On the day we file bankruptcy, we list all of your personal and real property. If you are married, we try to list whether you have an equitable interest in any of her property. (An equitable interest means that it is only “fair” that you own half of the property). If you have property that you’ve acquired together though-out your marriage, then it’s fairly easy to claim that it is only fair for you to own 50% of that property.
Married for years with property free and clear… So, let’s say that you’ve been married for 30 years. You own a home worth $150,000 free and clear. You put the house in her name only, even though you’ve made every mortgage payment. If we filed bankruptcy, the trustee would argue (successfully) that you owned half of the house. He would then demand that you fork over $75,000 to protect the home or allow him to sell it and use your half of the proceeds to pay off your creditors. Since your name isn’t on title, you couldn’t even claim the $30,000 Utah homestead exemption.
Married for years with secured loans… Now what if all of the assets are in her name, but they are all liened to the hilt (you owe more on the car loans and the mortgage than the properties are worth)? In this case, you’re okay.
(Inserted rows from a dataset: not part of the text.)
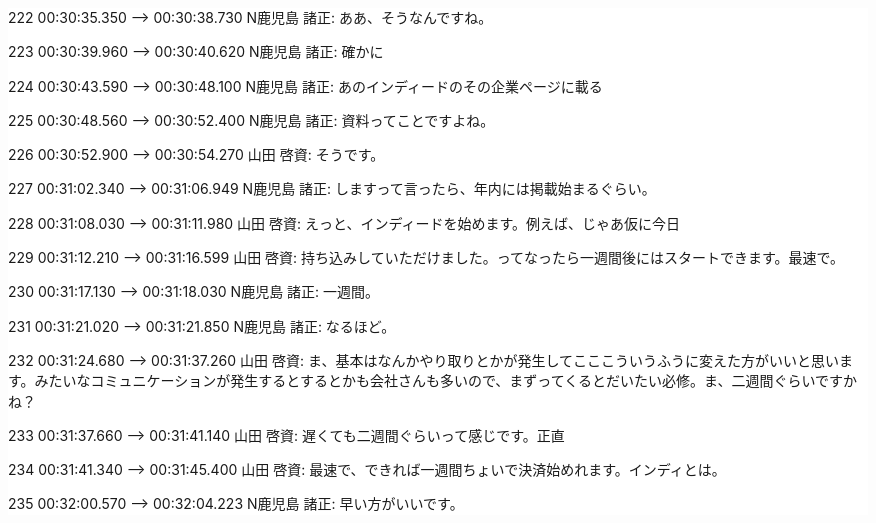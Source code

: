 222
00:30:35.350 --> 00:30:38.730
N鹿児島 諸正: ああ、そうなんですね。

223
00:30:39.960 --> 00:30:40.620
N鹿児島 諸正: 確かに

224
00:30:43.590 --> 00:30:48.100
N鹿児島 諸正: あのインディードのその企業ページに載る

225
00:30:48.560 --> 00:30:52.400
N鹿児島 諸正: 資料ってことですよね。

226
00:30:52.900 --> 00:30:54.270
山田 啓資: そうです。

227
00:31:02.340 --> 00:31:06.949
N鹿児島 諸正: しますって言ったら、年内には掲載始まるぐらい。

228
00:31:08.030 --> 00:31:11.980
山田 啓資: えっと、インディードを始めます。例えば、じゃあ仮に今日

229
00:31:12.210 --> 00:31:16.599
山田 啓資: 持ち込みしていただけました。ってなったら一週間後にはスタートできます。最速で。

230
00:31:17.130 --> 00:31:18.030
N鹿児島 諸正: 一週間。

231
00:31:21.020 --> 00:31:21.850
N鹿児島 諸正: なるほど。

232
00:31:24.680 --> 00:31:37.260
山田 啓資: ま、基本はなんかやり取りとかが発生してこここういうふうに変えた方がいいと思います。みたいなコミュニケーションが発生するとするとかも会社さんも多いので、まずってくるとだいたい必修。ま、二週間ぐらいですかね？

233
00:31:37.660 --> 00:31:41.140
山田 啓資: 遅くても二週間ぐらいって感じです。正直

234
00:31:41.340 --> 00:31:45.400
山田 啓資: 最速で、できれば一週間ちょいで決済始めれます。インディとは。

235
00:32:00.570 --> 00:32:04.223
N鹿児島 諸正: 早い方がいいです。
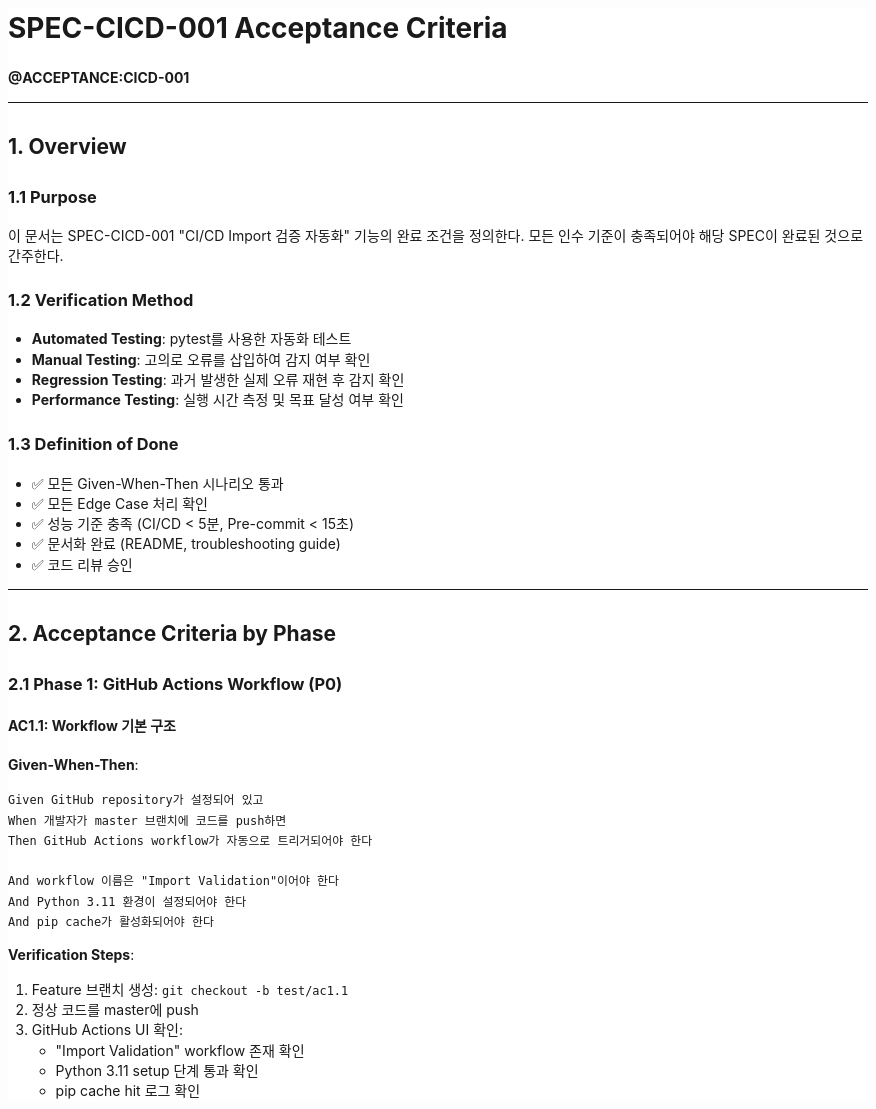 # SPEC-CICD-001 Acceptance Criteria

**@ACCEPTANCE:CICD-001**

---

## 1. Overview

### 1.1 Purpose
이 문서는 SPEC-CICD-001 "CI/CD Import 검증 자동화" 기능의 완료 조건을 정의한다. 모든 인수 기준이 충족되어야 해당 SPEC이 완료된 것으로 간주한다.

### 1.2 Verification Method
- **Automated Testing**: pytest를 사용한 자동화 테스트
- **Manual Testing**: 고의로 오류를 삽입하여 감지 여부 확인
- **Regression Testing**: 과거 발생한 실제 오류 재현 후 감지 확인
- **Performance Testing**: 실행 시간 측정 및 목표 달성 여부 확인

### 1.3 Definition of Done
- ✅ 모든 Given-When-Then 시나리오 통과
- ✅ 모든 Edge Case 처리 확인
- ✅ 성능 기준 충족 (CI/CD < 5분, Pre-commit < 15초)
- ✅ 문서화 완료 (README, troubleshooting guide)
- ✅ 코드 리뷰 승인

---

## 2. Acceptance Criteria by Phase

### 2.1 Phase 1: GitHub Actions Workflow (P0)

#### AC1.1: Workflow 기본 구조

**Given-When-Then**:
```gherkin
Given GitHub repository가 설정되어 있고
When 개발자가 master 브랜치에 코드를 push하면
Then GitHub Actions workflow가 자동으로 트리거되어야 한다

And workflow 이름은 "Import Validation"이어야 한다
And Python 3.11 환경이 설정되어야 한다
And pip cache가 활성화되어야 한다
```

**Verification Steps**:
1. Feature 브랜치 생성: `git checkout -b test/ac1.1`
2. 정상 코드를 master에 push
3. GitHub Actions UI 확인:
   - "Import Validation" workflow 존재 확인
   - Python 3.11 setup 단계 통과 확인
   - pip cache hit 로그 확인
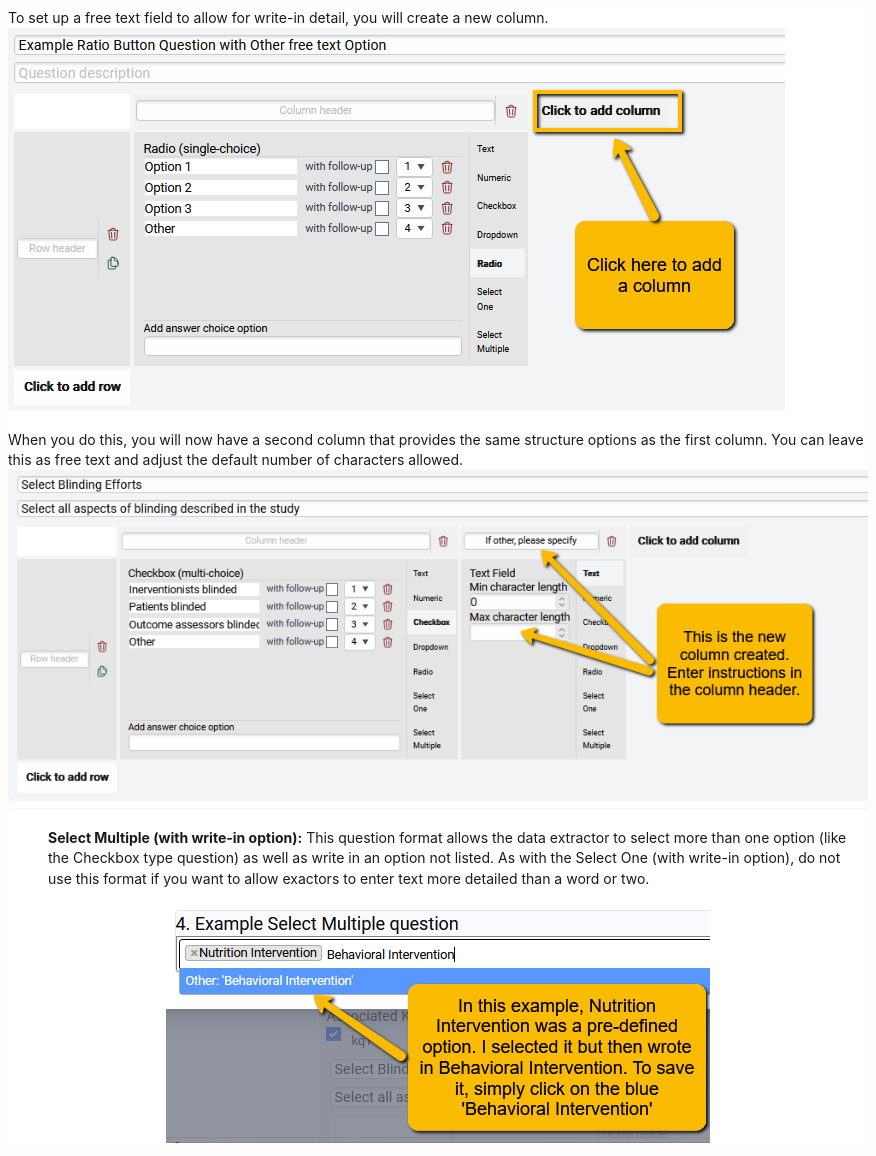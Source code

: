 To set up a free text field to allow for write-in detail, you will create a new column.
<img src="_figs/5.13-add-column.png">  

 
When you do this, you will now have a second column that provides the same structure options as the first column. You can leave this as free text and adjust the default number of characters allowed.  
<img src="_figs/5.14-structure-second-column.png">

<p style="padding-left: 40px"><strong>Select Multiple (with write-in option):</strong> This question format allows the data extractor to select more than one option (like the Checkbox type question) as well as write in an option not listed. As with the Select One (with write-in option), do not use this format if you want to allow exactors to enter text more detailed than a word or two.</p>
<div style="text-align: center;"><img src="_figs/5.15-multiple-write-in.png"></div>
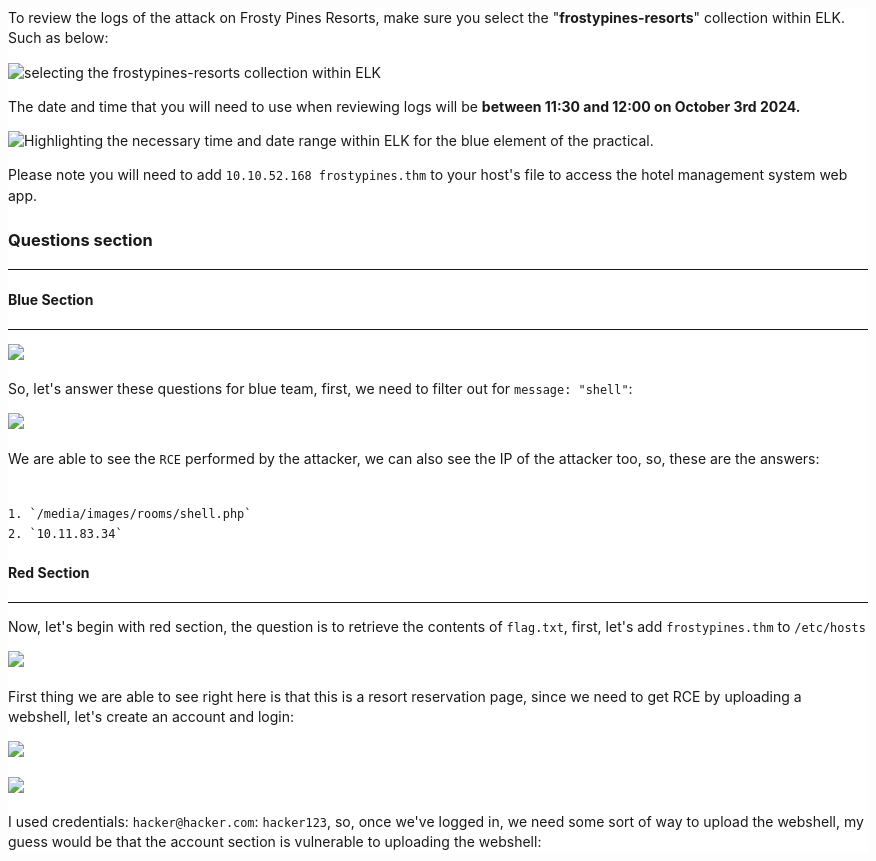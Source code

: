 To review the logs of the attack on Frosty Pines Resorts, make sure you select the "**frostypines-resorts**" collection within ELK. Such as below:

![selecting the frostypines-resorts collection within ELK](https://tryhackme-images.s3.amazonaws.com/user-uploads/5de96d9ca744773ea7ef8c00/room-content/5de96d9ca744773ea7ef8c00-1731408603792.png)

The date and time that you will need to use when reviewing logs will be **between 11:30 and 12:00 on October 3rd 2024.**

![Highlighting the necessary time and date range within ELK for the blue element of the practical.](https://tryhackme-images.s3.amazonaws.com/user-uploads/5de96d9ca744773ea7ef8c00/room-content/5de96d9ca744773ea7ef8c00-1731406589164.png)

Please note you will need to add `10.10.52.168 frostypines.thm` to your host's file to access the hotel management system web app.

### Questions section

***

#### Blue Section

***

![](gitbook/cybersecurity/images/Pasted%20image%2020241203124306.png)

So, let's answer these questions for blue team, first, we need to filter out for `message: "shell"`:

![](gitbook/cybersecurity/images/Pasted%20image%2020241203125258.png)

We are able to see the `RCE` performed by the attacker, we can also see the IP of the attacker too, so, these are the answers:

```ad-note

1. `/media/images/rooms/shell.php`
2. `10.11.83.34`
```

#### Red Section

***

Now, let's begin with red section, the question is to retrieve the contents of `flag.txt`, first, let's add `frostypines.thm` to `/etc/hosts`

![](gitbook/cybersecurity/images/Pasted%20image%2020241203125638.png)

First thing we are able to see right here is that this is a resort reservation page, since we need to get RCE by uploading a webshell, let's create an account and login:

![](gitbook/cybersecurity/images/Pasted%20image%2020241203125919.png)

![](gitbook/cybersecurity/images/Pasted%20image%2020241203125958.png)

I used credentials: `hacker@hacker.com`: `hacker123`, so, once we've logged in, we need some sort of way to upload the webshell, my guess would be that the account section is vulnerable to uploading the webshell:
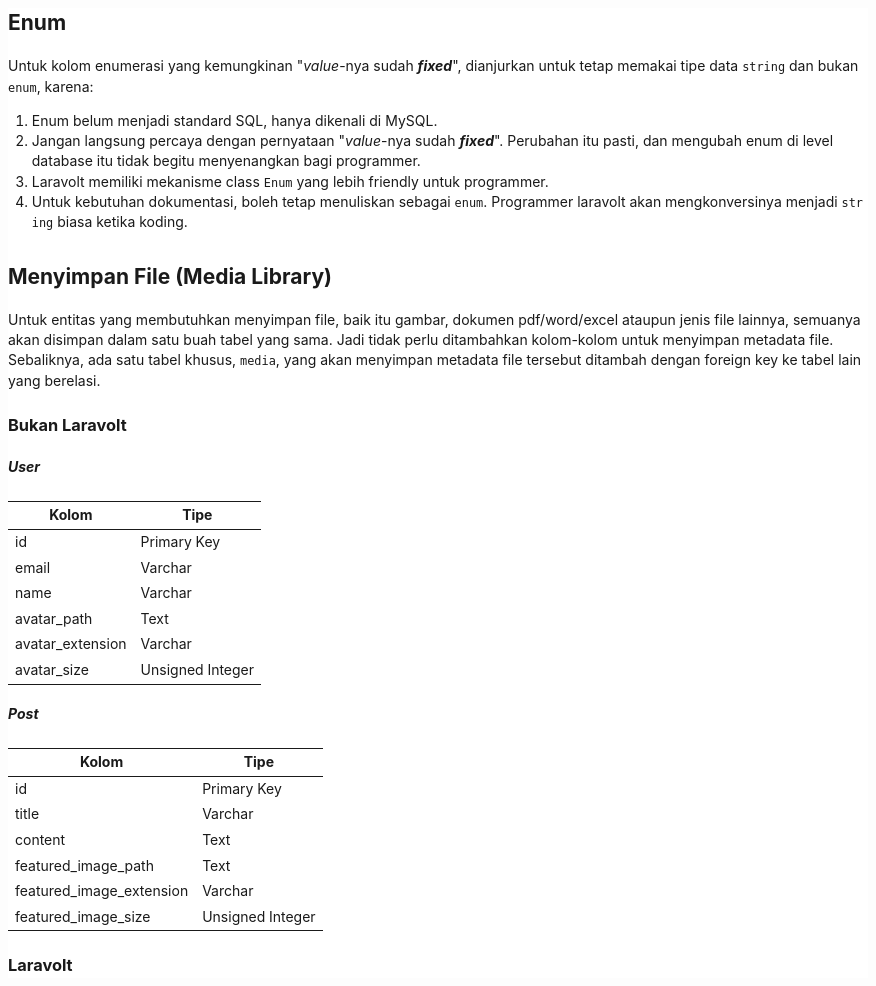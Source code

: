 ## Enum

Untuk kolom enumerasi yang kemungkinan "*value*-nya sudah ***fixed***", dianjurkan untuk tetap memakai tipe data `string` dan bukan `enum`, karena:

1. Enum belum menjadi standard SQL, hanya dikenali di MySQL.
2. Jangan langsung percaya dengan pernyataan "*value*-nya sudah ***fixed***". Perubahan itu pasti, dan mengubah enum di level database itu tidak begitu menyenangkan bagi programmer.
3. Laravolt memiliki mekanisme class `Enum` yang lebih friendly untuk programmer.
4. Untuk kebutuhan dokumentasi, boleh tetap menuliskan sebagai `enum`. Programmer laravolt akan mengkonversinya menjadi `string` biasa ketika koding.

## Menyimpan File (Media Library)

Untuk entitas yang membutuhkan menyimpan file, baik itu gambar, dokumen pdf/word/excel ataupun jenis file lainnya, semuanya akan disimpan dalam satu buah tabel yang sama. Jadi tidak perlu ditambahkan kolom-kolom untuk menyimpan metadata file. Sebaliknya, ada satu tabel khusus, `media`, yang akan menyimpan metadata file tersebut ditambah dengan foreign key ke tabel lain yang berelasi.

### Bukan Laravolt

##### User

| Kolom            | Tipe             |
| ---------------- | ---------------- |
| id               | Primary Key      |
| email            | Varchar          |
| name             | Varchar          |
| avatar_path      | Text             |
| avatar_extension | Varchar          |
| avatar_size      | Unsigned Integer |

##### Post 

| Kolom                    | Tipe             |
| ------------------------ | ---------------- |
| id                       | Primary Key      |
| title                    | Varchar          |
| content                  | Text             |
| featured_image_path      | Text             |
| featured_image_extension | Varchar          |
| featured_image_size      | Unsigned Integer |

### Laravolt
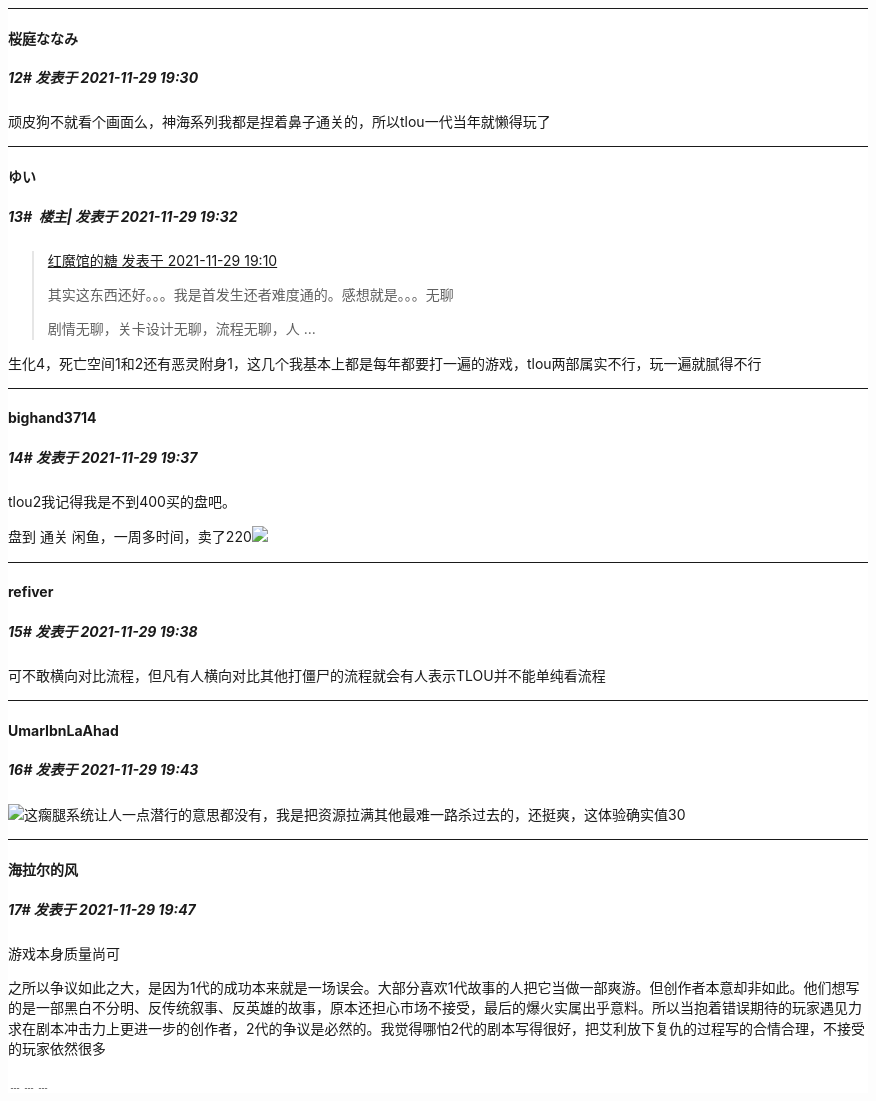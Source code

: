 *****

####  桜庭ななみ  
##### 12#       发表于 2021-11-29 19:30

顽皮狗不就看个画面么，神海系列我都是捏着鼻子通关的，所以tlou一代当年就懒得玩了

*****

####  ゆい  
##### 13#         楼主| 发表于 2021-11-29 19:32

<blockquote><a href="httphttps://bbs.saraba1st.com/2b/forum.php?mod=redirect&amp;goto=findpost&amp;pid=53747933&amp;ptid=2039998" target="_blank">红魔馆的糖 发表于 2021-11-29 19:10</a>

其实这东西还好。。。我是首发生还者难度通的。感想就是。。。无聊

剧情无聊，关卡设计无聊，流程无聊，人 ...</blockquote>
生化4，死亡空间1和2还有恶灵附身1，这几个我基本上都是每年都要打一遍的游戏，tlou两部属实不行，玩一遍就腻得不行

*****

####  bighand3714  
##### 14#       发表于 2021-11-29 19:37

tlou2我记得我是不到400买的盘吧。

盘到 通关 闲鱼，一周多时间，卖了220<img src="https://static.saraba1st.com/image/smiley/face2017/049.png" referrerpolicy="no-referrer">

*****

####  refiver  
##### 15#       发表于 2021-11-29 19:38

可不敢横向对比流程，但凡有人横向对比其他打僵尸的流程就会有人表示TLOU并不能单纯看流程

*****

####  UmarIbnLaAhad  
##### 16#       发表于 2021-11-29 19:43

<img src="https://static.saraba1st.com/image/smiley/face2017/067.png" referrerpolicy="no-referrer">这瘸腿系统让人一点潜行的意思都没有，我是把资源拉满其他最难一路杀过去的，还挺爽，这体验确实值30

*****

####  海拉尔的风  
##### 17#       发表于 2021-11-29 19:47

游戏本身质量尚可

之所以争议如此之大，是因为1代的成功本来就是一场误会。大部分喜欢1代故事的人把它当做一部爽游。但创作者本意却非如此。他们想写的是一部黑白不分明、反传统叙事、反英雄的故事，原本还担心市场不接受，最后的爆火实属出乎意料。所以当抱着错误期待的玩家遇见力求在剧本冲击力上更进一步的创作者，2代的争议是必然的。我觉得哪怕2代的剧本写得很好，把艾利放下复仇的过程写的合情合理，不接受的玩家依然很多

﹍﹍﹍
None of the property has any real liquid value, and you can file bankruptcy.
Recently married… Now what if you’re recently married? In this case, any property you brought into the marriage is solely yours, so long as your name is the only one on title. Any property she brought into the marriage is solely hers. You are safe to file bankruptcy here.
Inherited property… Now what if you’ve been married for 30 years, but she inherited a lake cabin solely in her name from her parents? Inherited property is solely hers, and you are safe to file bankruptcy.